FirstEnergy made waves in July when it signed a deferred prosecution agreement, admitting to its role in a multimillion-dollar bribery scheme to pass a nuclear power plant bailout, and paying a settlement of $230 million. That deferred prosecution, essentially a plea agreement for companies, stated that the utility paid millions of dollars to former House Speaker Larry Householder to pass the bailout, millions to a dark money group to secretly advocate for that bailout, and millions of dollars to former PUCO Chair Sam Randazzo for preferential treatment.

FirstEnergy CEO Steve Strah took over leadership after the accusations against the company and former executives first came to light and several were fired. Strah said it will take time to repair the company’s reputation.

"You really do have to earn it by deeds, not just by words. And I'm starting to feel that as we continue down this path of rebuilding trust and confidence," Strah said.

Strah said FirstEnergy is working to rebuild that trust through steps like creating a new Compliance Oversight Subcommittee and other internal shakeups. He said these steps are important as the company looks to prepare for future energy issues.

FirstEnergy is looking to prepare for the next evolution of energy transmission while weathering the storm of the bribery scandal. As a transmission and distribution company, Strah said FirstEnergy is keeping a close eye on the development and growth of renewable energy sources such as wind and solar, as well as budding technologies like microgrids and battery storage.

"We need to prepare the grid for the entry of those things over the next ten to 20 year period. So we, as a utility, have a lot of work to do to be able to anticipate those needs and be able to integrate those new opportunities onto our system."

Strah said the company wants to put its past in the rearview mirror, and their advocacy for new policies will look different at the Statehouse, where FirstEnergy used to be a lobbying juggernaut.

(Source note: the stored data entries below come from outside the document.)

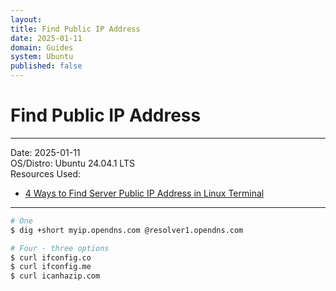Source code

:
 ```yaml
---
layout:
title: Find Public IP Address
date: 2025-01-11
domain: Guides
system: Ubuntu
published: false
---
```


# Find Public IP Address

---

Date: 2025-01-11  
OS/Distro: Ubuntu 24.04.1 LTS  
Resources Used:  
- [4 Ways to Find Server Public IP Address in Linux Terminal](https://www.tecmint.com/find-linux-server-public-ip-address/)

---

```bash
# One
$ dig +short myip.opendns.com @resolver1.opendns.com

# Four - three options
$ curl ifconfig.co
$ curl ifconfig.me
$ curl icanhazip.com
```


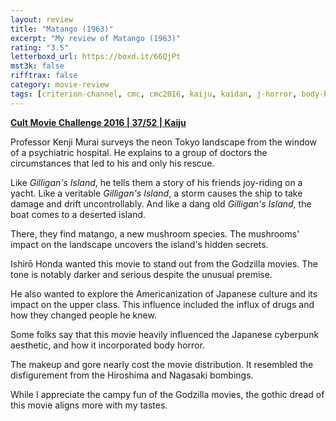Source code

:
 ```yaml
---
layout: review
title: "Matango (1963)"
excerpt: "My review of Matango (1963)"
rating: "3.5"
letterboxd_url: https://boxd.it/66QjPt
mst3k: false
rifftrax: false
category: movie-review
tags: [criterion-channel, cmc, cmc2016, kaiju, kaidan, j-horror, body-horror, scifiploitation, nature-attacks]
---
```


<b><a href="https://boxd.it/q7ygw/detail" target="_blank" rel="noopener">Cult Movie Challenge 2016 | 37/52 | Kaiju</a></b>

Professor Kenji Murai surveys the neon Tokyo landscape from the window of a psychiatric hospital. He explains to a group of doctors the circumstances that led to his and only his rescue.

Like <i>Gilligan's Island</i>, he tells them a story of his friends joy-riding on a yacht. Like a veritable <i>Gilligan's Island</i>, a storm causes the ship to take damage and drift uncontrollably. And like a dang old <i>Gilligan's Island</i>, the boat comes to a deserted island.

There, they find matango, a new mushroom species. The mushrooms' impact on the landscape uncovers the island's hidden secrets.

Ishirō Honda wanted this movie to stand out from the Godzilla movies. The tone is notably darker and serious despite the unusual premise.

He also wanted to explore the Americanization of Japanese culture and its impact on the upper class. This influence included the influx of drugs and how they changed people he knew.

Some folks say that this movie heavily influenced the Japanese cyberpunk aesthetic, and how it incorporated body horror.

The makeup and gore nearly cost the movie distribution. It resembled the disfigurement from the Hiroshima and Nagasaki bombings.

While I appreciate the campy fun of the Godzilla movies, the gothic dread of this movie aligns more with my tastes.
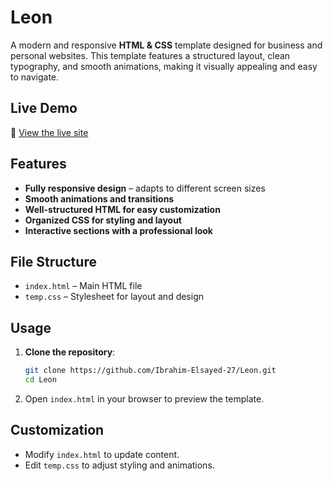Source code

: 
# Leon  

A modern and responsive **HTML & CSS** template designed for business and personal websites. This template features a structured layout, clean typography, and smooth animations, making it visually appealing and easy to navigate.  

## Live Demo  
🔗 [View the live site](https://ibrahim-elsayed-27.github.io/Leon/)  

## Features  
- **Fully responsive design** – adapts to different screen sizes  
- **Smooth animations and transitions**  
- **Well-structured HTML for easy customization**  
- **Organized CSS for styling and layout**  
- **Interactive sections with a professional look**  

## File Structure  
- `index.html` – Main HTML file  
- `temp.css` – Stylesheet for layout and design  

## Usage  
1. **Clone the repository**:  
   ```bash
   git clone https://github.com/Ibrahim-Elsayed-27/Leon.git
   cd Leon
   ```
2. Open `index.html` in your browser to preview the template.  

## Customization  
- Modify `index.html` to update content.  
- Edit `temp.css` to adjust styling and animations.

Rachel Belz with Ohio Citizen Action, a grassroots group advocating for energy consumers, is not so quick to let FirstEnergy move on from its scandal. "FirstEnergy wants to look in the rearview mirror because they're driving away from the mess they created," Belz said.

Belz has seen firsthand FirstEnergy's lobbying efforts over the years. She said FirstEnergy should only be advocating for changes in policy if it specifically helps customers.

"The bottom line is FirstEnergy is only ever about FirstEnergy, and they haven't learned their lesson in my mind. They should still be in timeout because nothing has changed yet."

Strah on the other hand said it's important for FirstEnergy to keep moving forward for its more than 1 million customers and thousands of employees.

"We intend on engaging appropriately and in a very open context in terms of how we can be part of a successful moving ahead," said Strah.

Several components of the bailout bill, HB6, have been revoked. That includes the nuclear subsidies.

As FirstEnergy looks to move ahead, two defendants in the bribery case are preparing for trial in 2022. Former speaker Householder and former FirstEnergy lobbyist Matt Borges, also the ex-chair of the Ohio Republican Party, have pleaded not guilty in what’s been described as the largest corruption case in state history.